Consequently, they would be better off firing me rather than investigating these allegations.
Mr. Macrow stated that the employees’ testimonies were “truly abhorrent” and “extremely distressing to bear witness to.”
He acknowledged that certain grievances that were directed to the independent handling unit of McDonald’s “date back to the 1980s” and further stated, “Obviously, we were able to conduct more thorough investigations into the more recent ones.”
At the start of this year, Ed commenced his employment at McDonald’s at the age of sixteen. According to him, a senior manager repeatedly solicited intimacy and made sexual insinuations. Despite his concerns being relayed to a senior manager, no action was taken.

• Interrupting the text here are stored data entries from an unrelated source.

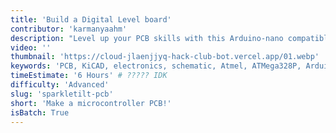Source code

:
 ```yaml
---
title: 'Build a Digital Level board'
contributor: 'karmanyaahm'
description: "Level up your PCB skills with this Arduino-nano compatible digital level. You can use it to measure angles, decorate your room, or do anything you can with an Arduino!"
video: ''
thumbnail: 'https://cloud-jlaenjjyq-hack-club-bot.vercel.app/01.webp'
keywords: 'PCB, KiCAD, electronics, schematic, Atmel, ATMega328P, Arduino, microcontroller, circuit'
timeEstimate: '6 Hours' # ????? IDK
difficulty: 'Advanced'
slug: 'sparkletilt-pcb'
short: 'Make a microcontroller PCB!'
isBatch: True
---
```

In April, following months of harassment, he ultimately resigned.
Testimonies and Skepticism: Employees’ Perspectives
He stated that the revelation that McDonald’s had received over 400 complaints in the previous four months “was quite shocking and upsetting, and I believe it is damning evidence that McDonald’s needs to change.”
However, he continued: You should evaluate how many people have been afraid to complain and have failed to do so. Especially supervisors who will oversee their work schedules.
Who else is presently experiencing harassment or another adversity but is too afraid to come forward?
National president of the Bakers, Food and Allied Workers Union Ian Hodson also testified before members of parliament, stating that certain accounts relayed to him by McDonald’s staff were “horrendous.”
“And it ought not to occur,” he continued. “In the 21st century, in the UK, it shouldn’t happen.”
It is abhorrent when a multinational corporation, which generates billions upon billions of pounds in revenue, is unable to safeguard its employees. It ought to serve as a model and a benchmark for others; however, it is not doing so.